Specifically, for this assignment, we will:
ifelse
funciton and logic.We assume that you are now familiar with installing and loading packages in R. Thus, when you see a package being used, I expect that you know it needs to be installed and that it needs to be loaded within your own R session in order to use it.
At this point, I also assume you are familiar with RStudio and with creating R Markdown (RMD) files. If not, please review R Assignments 1 & 2.
As with previous assignments, for this and all future assignments, you MUST type all commands in by hand. Do not copy & paste from the instructions except for troubleshooting purposes (i.e., if you cannot figure out what you mistyped).
library(tidyverse)
library(here)
library(haven)
library(icpsrdata)
library(gt)
library(sjmisc)
library(janitor)
library(patchwork)
Every time we start a project or an assignment, we want to think about and create a “reproducible file structure.” In this case, since we are primarily continuing the work from the last R Assignment (“R Assignment 5: Downloading & Describing Data”), you are welcome to copy your file structure from “R Assignment 5” and simply rename it to refer to “R Assignment 6” (e.g., “Day_CRM495_RAssignment6”). Of course, you could also recreate the file structure from scratch by following the directions from in “R Assignment 5.”

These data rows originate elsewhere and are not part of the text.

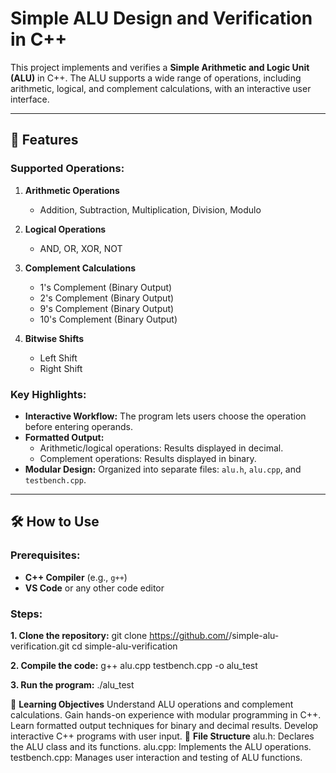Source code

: # Simple ALU Design and Verification in C++

This project implements and verifies a **Simple Arithmetic and Logic Unit (ALU)** in C++. The ALU supports a wide range of operations, including arithmetic, logical, and complement calculations, with an interactive user interface.

---

## 🚀 Features

### Supported Operations:
1. **Arithmetic Operations**  
   - Addition, Subtraction, Multiplication, Division, Modulo  

2. **Logical Operations**  
   - AND, OR, XOR, NOT  

3. **Complement Calculations**  
   - 1's Complement (Binary Output)  
   - 2's Complement (Binary Output)  
   - 9's Complement (Binary Output)  
   - 10's Complement (Binary Output)  

4. **Bitwise Shifts**  
   - Left Shift  
   - Right Shift  

### Key Highlights:
- **Interactive Workflow:** The program lets users choose the operation before entering operands.  
- **Formatted Output:**  
  - Arithmetic/logical operations: Results displayed in decimal.  
  - Complement operations: Results displayed in binary.  
- **Modular Design:** Organized into separate files: `alu.h`, `alu.cpp`, and `testbench.cpp`.  

---

## 🛠️ How to Use

### Prerequisites:
- **C++ Compiler** (e.g., `g++`)  
- **VS Code** or any other code editor  

### Steps:
**1. Clone the repository:** 
   git clone https://github.com/<your-username>/simple-alu-verification.git
   cd simple-alu-verification
   
**2. Compile the code:**
  g++ alu.cpp testbench.cpp -o alu_test

**3. Run the program:**
  ./alu_test
   
🧠 **Learning Objectives**
Understand ALU operations and complement calculations.
Gain hands-on experience with modular programming in C++.
Learn formatted output techniques for binary and decimal results.
Develop interactive C++ programs with user input.
📁 **File Structure**
alu.h: Declares the ALU class and its functions.
alu.cpp: Implements the ALU operations.
testbench.cpp: Manages user interaction and testing of ALU functions.
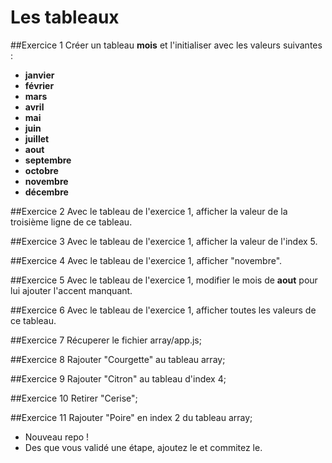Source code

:
# Les tableaux

##Exercice 1
Créer un tableau **mois** et l'initialiser avec les valeurs suivantes :
- **janvier**
- **février**
- **mars**
- **avril**
- **mai**
- **juin**
- **juillet**
- **aout**
- **septembre**
- **octobre**
- **novembre**
- **décembre**

##Exercice 2
Avec le tableau de l'exercice 1, afficher la valeur de la troisième ligne de ce tableau.

##Exercice 3
Avec le tableau de l'exercice  1, afficher la valeur de l'index 5.

##Exercice 4
Avec le tableau de l'exercice  1, afficher "novembre".

##Exercice 5
Avec le tableau de l'exercice 1, modifier le mois de **aout** pour lui ajouter l'accent manquant.

##Exercice 6
Avec le tableau de l'exercice 1, afficher toutes les valeurs de ce tableau.

##Exercice 7
Récuperer le fichier array/app.js;

##Exercice 8
Rajouter "Courgette" au tableau array;

##Exercice 9
Rajouter "Citron" au tableau d'index 4;

##Exercice 10
Retirer "Cerise";

##Exercice 11
Rajouter "Poire" en index 2 du tableau array;

* Nouveau repo !
* Des que vous validé une étape, ajoutez le et commitez le.
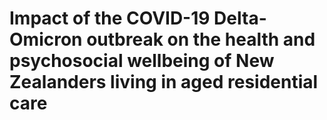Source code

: <h1 align="left">
  Impact of the COVID-19 Delta-Omicron outbreak on the health and psychosocial wellbeing of New Zealanders living in aged residential care
</h1>
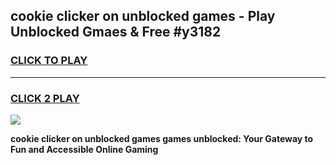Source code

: 
## cookie clicker on unblocked games - Play Unblocked Gmaes & Free #y3182
<h3>
<a href="https://premium.freeplayer.one?title=cookie_clicker_on_unblocked_games&ref=03M">CLICK TO PLAY</a></h3>
<hr>

<h3>
<a href="https://premium.freeplayer.one?title=cookie_clicker_on_unblocked_games&ref=03M">CLICK 2 PLAY</a>
  
</h3>

<a href="https://premium.freeplayer.one?title=cookie_clicker_on_unblocked_games&ref=03M"><img src="https://clearcache.store/games.png"></a>


**cookie clicker on unblocked games games unblocked: Your Gateway to Fun and Accessible Online Gaming**
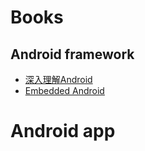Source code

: # Books

## Android framework

- [深入理解Android](https://blog.csdn.net/innost/article/details/43342087)
- [Embedded Android](http://www.staroceans.org/kernel-and-driver/%5BEmbedded.Android%282013.3%29%5D.Karim.Yaghmour.pdf)

# Android app
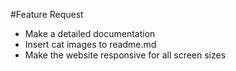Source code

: #Feature Request
* Make a detailed documentation
* Insert cat images to readme.md
* Make the website responsive for all screen sizes
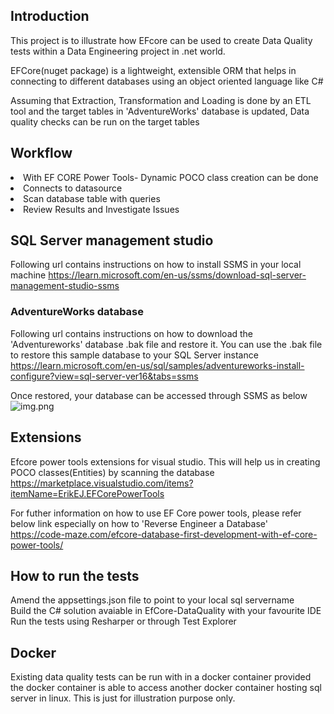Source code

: 
## Introduction
This project is to illustrate how EFcore can be used to create Data Quality tests within a Data Engineering project in .net world.<br>

EFCore(nuget package) is a lightweight, extensible ORM that helps in connecting to different databases using an object oriented language like C#<br>

Assuming that Extraction, Transformation and Loading is done by an ETL tool and the target tables in 'AdventureWorks' database is updated,
Data quality checks can be run on the target tables

## Workflow
<li>With EF CORE Power Tools- Dynamic POCO class creation can be done<br></li>
<li>Connects to datasource<br></li>
<li>Scan database table with queries<br></li>
<li>Review Results and Investigate Issues<br></li>

## SQL Server management studio
Following url contains instructions on how to install SSMS in your local machine
https://learn.microsoft.com/en-us/ssms/download-sql-server-management-studio-ssms

### AdventureWorks database
Following url contains instructions on how to download the 'Adventureworks' database .bak file
and restore it. You can use the .bak file to restore this sample database to your SQL Server instance
https://learn.microsoft.com/en-us/sql/samples/adventureworks-install-configure?view=sql-server-ver16&tabs=ssms

Once restored, your database can be accessed through SSMS as below
<img alt="img.png" src="img.png"/>

## Extensions
Efcore power tools extensions for visual studio. This will help us in creating POCO classes(Entities) by scanning the database<br>
https://marketplace.visualstudio.com/items?itemName=ErikEJ.EFCorePowerTools

For futher information on how to use EF Core power tools, please refer below link especially on how to 'Reverse Engineer a Database' <br>
https://code-maze.com/efcore-database-first-development-with-ef-core-power-tools/

## How to run the tests
Amend the appsettings.json file to point to your local sql servername<br>
Build the C# solution avaiable in EfCore-DataQuality with your favourite IDE <br>
Run the tests using Resharper or through Test Explorer <br>

## Docker
Existing data quality tests can be run with in a docker container provided the docker container is able to access another docker container hosting sql server in linux.
This is just for illustration purpose only. 
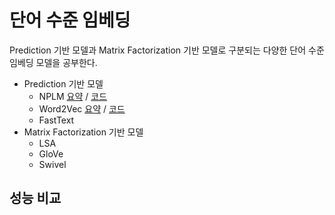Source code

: # 단어 수준 임베딩

Prediction 기반 모델과 Matrix Factorization 기반 모델로 구분되는 다양한 단어 수준 임베딩 모델을 공부한다.

- Prediction 기반 모델
  - NPLM [요약](https://github.com/catssci/NLP/blob/main/%ED%95%9C%EA%B5%AD%EC%96%B4%20%EC%9E%84%EB%B2%A0%EB%94%A9/%EB%8B%A8%EC%96%B4%20%EC%88%98%EC%A4%80%20%EC%9E%84%EB%B2%A0%EB%94%A9/NPLM.md) / [코드](https://github.com/catssci/NLP/blob/main/%ED%95%9C%EA%B5%AD%EC%96%B4%20%EC%9E%84%EB%B2%A0%EB%94%A9/%EB%8B%A8%EC%96%B4%20%EC%88%98%EC%A4%80%20%EC%9E%84%EB%B2%A0%EB%94%A9/NPLM.py)
  - Word2Vec [요약](https://github.com/catssci/NLP/blob/main/%ED%95%9C%EA%B5%AD%EC%96%B4%20%EC%9E%84%EB%B2%A0%EB%94%A9/%EB%8B%A8%EC%96%B4%20%EC%88%98%EC%A4%80%20%EC%9E%84%EB%B2%A0%EB%94%A9/Word2Vec.md) / [코드](https://github.com/catssci/NLP/blob/main/%ED%95%9C%EA%B5%AD%EC%96%B4%20%EC%9E%84%EB%B2%A0%EB%94%A9/%EB%8B%A8%EC%96%B4%20%EC%88%98%EC%A4%80%20%EC%9E%84%EB%B2%A0%EB%94%A9/Word2Vec.py)
  - FastText
- Matrix Factorization 기반 모델
  - LSA
  - GloVe
  - Swivel

## 성능 비교

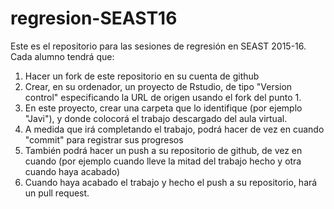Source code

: # regresion-SEAST16

Este es el repositorio para las sesiones de regresión en SEAST 2015-16. Cada alumno tendrá que:
 1. Hacer un fork de este repositorio en su cuenta de github
 2. Crear, en su ordenador, un proyecto de Rstudio, de tipo "Version control" especificando la URL de origen usando el fork del punto 1.
 3. En este proyecto, crear una carpeta que lo identifique (por ejemplo "Javi"), y donde colocorá el trabajo descargado del aula virtual.
 4. A medida que irá completando el trabajo, podrá hacer de vez en cuando "commit" para registrar sus progresos
 5. También podrá hacer un push a su repositorio de github, de vez en cuando (por ejemplo cuando lleve la mitad del trabajo hecho y otra cuando haya acabado)
 6. Cuando haya acabado el trabajo y hecho el push a su repositorio, hará un pull request.
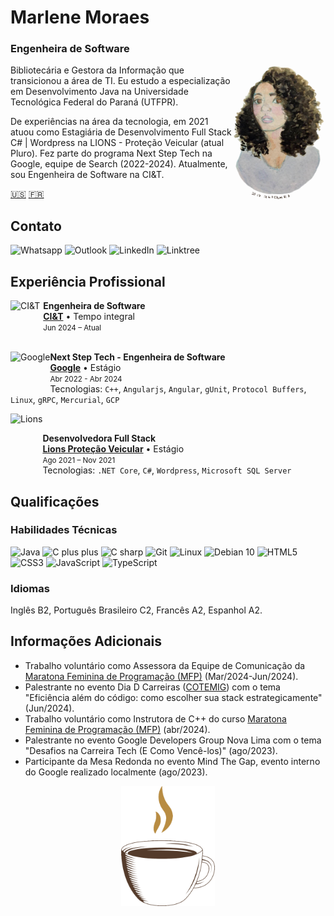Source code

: # Marlene Moraes
### Engenheira de Software

<img src=".\assets\MarleneMoraes_por_NanciYin.png" alt="Marlene by Nanci Yin" width="150px" align="right"/>
Bibliotecária e Gestora da Informação que transicionou a área de TI. Eu estudo a especialização em Desenvolvimento Java na Universidade Tecnológica Federal do Paraná (UTFPR).

De experiências na área da tecnologia, em 2021 atuou como Estagiária de Desenvolvimento Full Stack C# | Wordpress na LIONS - Proteção Veicular (atual Pluro). Fez parte do programa Next Step Tech na Google, equipe de Search (2022-2024). Atualmente, sou Engenheira de Software na CI&T.

[🇺🇸](https://github.com/MarleneMoraes/marlenemoraes/tree/main) [🇫🇷](https://github.com/MarleneMoraes/marlenemoraes/tree/french)

## Contato
<section>
    <a href="https://wa.me/5521988881994" target="_blank" style="text-decoration:none">
        <img src="https://img.shields.io/badge/WhatsApp-000000?style=for-the-badge&logo=whatsapp&logoColor=white"  alt="Whatsapp">
    </a>
    <a href="mailto:marlenevmoraes@outlook.com" target="_blank" style="text-decoration:none">
        <img src="https://img.shields.io/badge/Outlook-000000?style=for-the-badge&logo=microsoft-outlook&logoColor=white"  alt="Outlook">
    </a>
    <a href="https://www.linkedin.com/in/marlenemoraes/" target="_blank" style="text-decoration:none">
        <img src="https://img.shields.io/badge/LinkedIn-000000?style=for-the-badge&logo=linkedin&logoColor=white" alt="LinkedIn">
    </a>
    <a href="https://linktr.ee/marlenemoraes" target="_blank" style="text-decoration:none">
        <img src="https://img.shields.io/badge/Linktree-000000?style=for-the-badge&logo=linktree&logoColor=white" alt="Linktree">
    </a>
</section>


## Experiência Profissional

<img align="left" style="margin-right: 5px; height: 64px;" alt="CI&T" src="https://upload.wikimedia.org/wikipedia/pt/8/88/CI%26T.png"/> 

**Engenheira de Software** \
[**CI&T**](https://ciandt.com/br/) • Tempo integral \
<small>Jun 2024 – Atual</small> \
<br/>

<img align="left" height="64px" alt="Google" src="https://static-00.iconduck.com/assets.00/google-icon-2048x2048-czn3g8x8.png"/>

**Next Step Tech - Engenheira de Software** \
[**Google**](https://www.google.com.br/) • Estágio \
<small>Abr 2022 - Abr 2024</small> \
Tecnologias: `C++`, `Angularjs`, `Angular`, `gUnit`, `Protocol Buffers`, `Linux`, `gRPC`, `Mercurial`, `GCP`
<br/>

<img align="left" height="94px" alt="Lions" src="https://autospesados.com.br/wp-content/uploads/2020/07/unnamed-4-780x1102.jpg"/>

<br/>

**Desenvolvedora Full Stack** \
[**Lions Proteção Veicular**](https://lionsmutual.com.br/) • Estágio \
<small>Ago 2021 – Nov 2021</small> \
Tecnologias: `.NET Core`, `C#`, `Wordpress`, `Microsoft SQL Server`
<br/>

## Qualificações
### Habilidades Técnicas
<section>
    <img height="40" margin="10" src="https://cdn.jsdelivr.net/gh/devicons/devicon/icons/java/java-original.svg" alt="Java"/>
    <img height="40" src="https://cdn.jsdelivr.net/gh/devicons/devicon/icons/cplusplus/cplusplus-original.svg" alt="C plus plus"/>
    <img height="40" src="https://cdn.jsdelivr.net/gh/devicons/devicon/icons/csharp/csharp-original.svg" alt="C sharp"/>
    <img height="40" src="https://cdn.jsdelivr.net/gh/devicons/devicon/icons/git/git-original.svg" alt="Git"/>
    <img height="40" src="https://cdn.jsdelivr.net/gh/devicons/devicon/icons/linux/linux-original.svg" alt="Linux"/>
    <img height="40" src="https://cdn.jsdelivr.net/gh/devicons/devicon/icons/debian/debian-original.svg" alt="Debian 10"/>
    <img height="40" src="https://cdn.jsdelivr.net/gh/devicons/devicon/icons/html5/html5-original.svg" alt="HTML5"/>
    <img height="40" src="https://cdn.jsdelivr.net/gh/devicons/devicon/icons/css3/css3-original.svg" alt="CSS3"/>
    <img height="40" src="https://cdn.jsdelivr.net/gh/devicons/devicon/icons/javascript/javascript-original.svg" alt="JavaScript"/>
    <img height="40" src="https://cdn.jsdelivr.net/gh/devicons/devicon/icons/typescript/typescript-original.svg" alt="TypeScript"/>
</section>

### Idiomas
Inglês B2, Português Brasileiro C2, Francês A2, Espanhol A2.

## Informações Adicionais
- Trabalho voluntário como Assessora da Equipe de Comunicação da [Maratona Feminina de Programação (MFP)](https://www.linkedin.com/company/mfp-sbc/) (Mar/2024-Jun/2024).
- Palestrante no evento Dia D Carreiras ([COTEMIG](https://www.linkedin.com/school/cotemig/)) com o tema "Eficiência além do código: como escolher sua stack estrategicamente" (Jun/2024).
- Trabalho voluntário como Instrutora de C++ do curso [Maratona Feminina de Programação (MFP)](https://www.linkedin.com/company/mfp-sbc/) (abr/2024).
- Palestrante no evento Google Developers Group Nova Lima com o tema "Desafios na Carreira Tech (E Como Vencê-los)" (ago/2023).
- Participante da Mesa Redonda no evento Mind The Gap, evento interno do Google realizado localmente (ago/2023).

<div align="center">
    <img src=".\assets\coffee-lover-hot-coffee.gif" alt="Little Coffee" width="150px"/>
</div>

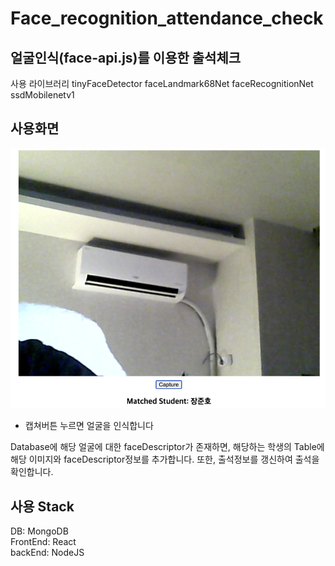 # Face_recognition_attendance_check

## 얼굴인식(face-api.js)를 이용한 출석체크
사용 라이브러리
tinyFaceDetector
faceLandmark68Net
faceRecognitionNet
ssdMobilenetv1

## 사용화면
![capture](./readme/capture.png)
- 캡쳐버튼 누르면 얼굴을 인식합니다

Database에 해당 얼굴에 대한 faceDescriptor가 존재하면, 해당하는 학생의 Table에 해당 이미지와 faceDescriptor정보를 추가합니다.
또한, 출석정보를 갱신하여 출석을 확인합니다.


## 사용 Stack
DB: MongoDB   
FrontEnd: React   
backEnd: NodeJS   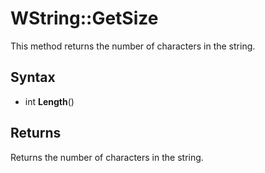 # WString::GetSize #
This method returns the number of characters in the string.

## Syntax ##
- int **Length**()

## Returns ##
Returns the number of characters in the string.
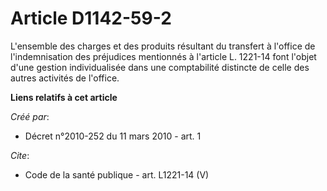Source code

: # Article D1142-59-2

L'ensemble des charges et des produits résultant du transfert à l'office de l'indemnisation des préjudices mentionnés à
l'article L. 1221-14 font l'objet d'une gestion individualisée dans une comptabilité distincte de celle des autres activités
de l'office.

**Liens relatifs à cet article**

_Créé par_:

  - Décret n°2010-252 du 11 mars 2010 - art. 1

_Cite_:

  - Code de la santé publique - art. L1221-14 (V)
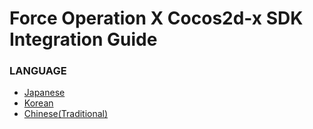 # Force Operation X Cocos2d-x SDK Integration Guide

### LANGUAGE

* [Japanese](./lang/ja/README.md)
* [Korean](./lang/ko/README.md)
* [Chinese(Traditional)](./lang/zh-tw/README.md)
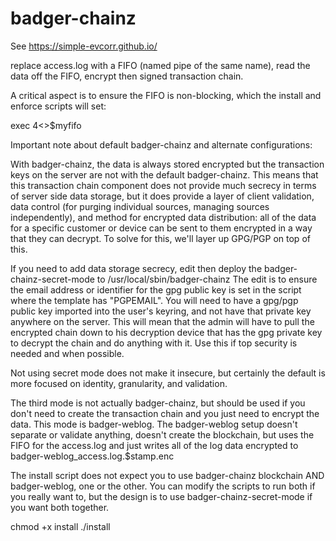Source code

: # badger-chainz

See https://simple-evcorr.github.io/


replace access.log with a FIFO (named pipe of the same name), read the data off the FIFO, encrypt then signed transaction chain.

A critical aspect is to ensure the FIFO is non-blocking, which the install and enforce scripts will set:

exec 4<>$myfifo

Important note about default badger-chainz and alternate configurations:

With badger-chainz, the data is always stored encrypted but the transaction keys on the server are not with the default badger-chainz. This means that this transaction chain component does not provide much secrecy in terms of server side data storage, but it does provide a layer of client validation, data control (for purging individual sources, managing sources independently), and method for encrypted data distribution: all of the data for a specific customer or device can be sent to them encrypted in a way that they can decrypt. To solve for this, we'll layer up GPG/PGP on top of this.

If you need to add data storage secrecy, edit then deploy the badger-chainz-secret-mode to /usr/local/sbin/badger-chainz
The edit is to ensure the email address or identifier for the gpg public key is set in the script where the template has "PGPEMAIL".
You will need to have a gpg/pgp public key imported into the user's keyring, and not have that private key anywhere on the server.
This will mean that the admin will have to pull the encrypted chain down to his decryption device that has the gpg private key to decrypt
the chain and do anything with it. Use this if top security is needed and when possible.

Not using secret mode does not make it insecure, but certainly the default is more focused on identity, granularity, and validation.

The third mode is not actually badger-chainz, but should be used if you don't need to create the transaction chain and you just need to encrypt the data.
This mode is badger-weblog. The badger-weblog setup doesn't separate or validate anything, doesn't create
the blockchain, but uses the FIFO for the access.log and just writes all of the log data encrypted to badger-weblog_access.log.$stamp.enc

The install script does not expect you to use badger-chainz blockchain AND badger-weblog, one or the other. You can modify the scripts to run both if you really want to, but the design is to use badger-chainz-secret-mode if you want both together.

chmod +x install
./install
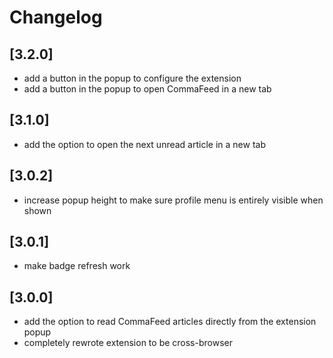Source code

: # Changelog

## [3.2.0]

-   add a button in the popup to configure the extension
-   add a button in the popup to open CommaFeed in a new tab

## [3.1.0]

-   add the option to open the next unread article in a new tab

## [3.0.2]

-   increase popup height to make sure profile menu is entirely visible when shown

## [3.0.1]

-   make badge refresh work

## [3.0.0]

-   add the option to read CommaFeed articles directly from the extension popup
-   completely rewrote extension to be cross-browser

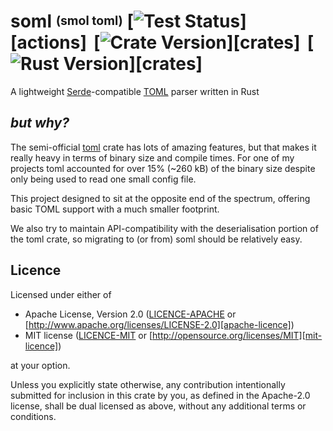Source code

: soml <sup><sub>(smol toml)<sub></sup>
[![Test Status]][actions]&thinsp;
[![Crate Version]][crates]&thinsp;
[![Rust Version]][crates]
===

[test status]: https://img.shields.io/github/actions/workflow/status/staticintlucas/soml/ci.yml?branch=main&label=tests&style=flat-square
[crate version]: https://img.shields.io/crates/v/soml?style=flat-square
[rust version]: https://img.shields.io/badge/dynamic/toml?url=https%3A%2F%2Fraw.githubusercontent.com%2Fstaticintlucas%2Fsoml%2Fmain%2FCargo.toml&query=%24.package%5B%22rust-version%22%5D&style=flat-square&label=rust

A lightweight [Serde]-compatible [TOML][toml-lang] parser written in Rust

## *but why?*

The semi-official [toml][toml-rs] crate has lots of amazing features,
but that makes it really heavy in terms of binary size and compile times.
For one of my projects toml accounted for over 15% (~260 kB) of the binary size
despite only being used to read one small config file.

This project designed to sit at the opposite end of the spectrum,
offering basic TOML support with a much smaller footprint.

We also try to maintain API-compatibility with the deserialisation portion of the toml
crate, so migrating to (or from) soml should be relatively easy.

[serde]: https://serde.rs/
[toml-lang]: https://toml.io/
[toml-rs]: https://github.com/toml-lang/toml

## Licence

Licensed under either of

* Apache License, Version 2.0 ([LICENCE-APACHE](LICENCE-APACHE) or [http://www.apache.org/licenses/LICENSE-2.0][apache-licence])
* MIT license ([LICENCE-MIT](LICENCE-MIT) or [http://opensource.org/licenses/MIT][mit-licence])

at your option.

Unless you explicitly state otherwise, any contribution intentionally submitted for inclusion in
this crate by you, as defined in the Apache-2.0 license, shall be dual licensed as above, without
any additional terms or conditions.

[apache-licence]: http://www.apache.org/licenses/LICENSE-2.0
[mit-licence]: http://opensource.org/licenses/MIT
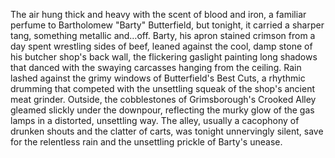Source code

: The air hung thick and heavy with the scent of blood and iron, a familiar perfume to Bartholomew "Barty" Butterfield, but tonight, it carried a sharper tang, something metallic and…off.  Barty, his apron stained crimson from a day spent wrestling sides of beef, leaned against the cool, damp stone of his butcher shop's back wall, the flickering gaslight painting long shadows that danced with the swaying carcasses hanging from the ceiling.  Rain lashed against the grimy windows of Butterfield's Best Cuts, a rhythmic drumming that competed with the unsettling squeak of the shop's ancient meat grinder.  Outside, the cobblestones of Grimsborough's Crooked Alley gleamed slickly under the downpour, reflecting the murky glow of the gas lamps in a distorted, unsettling way.  The alley, usually a cacophony of drunken shouts and the clatter of carts, was tonight unnervingly silent, save for the relentless rain and the unsettling prickle of Barty's unease.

The file structure for “R Assignment 5” included just your “NYS_data” folder and your RMD file. We will need one additional folder for this assignment. Specifically, we will create a folder to house the RScript file I provided on Canvas with the assignment. You can create that within your file explorer on your computer or, like with “R Assignment 5,” you and create it within R using the following code (see “R Assignment 5” instructions/walkthrough for explanation of the logic of the code chunk):
ifelse(dir.exists(here("R_scripts")), TRUE, dir.create(here("R_scripts")))
## [1] TRUE
Download the “Warr_1993_nysfwtrim_create.R” script file from canvas and place it into the “R_scripts” folder you just created within your file structure. This will allow us to call it from within our RMD file. Specifically, we’ll use the source
function to simply run the code housed in the script file. Here is what the code to do that looks like:
source(here("R_scripts", "Warr_1993_nysfwtrim_create.R"))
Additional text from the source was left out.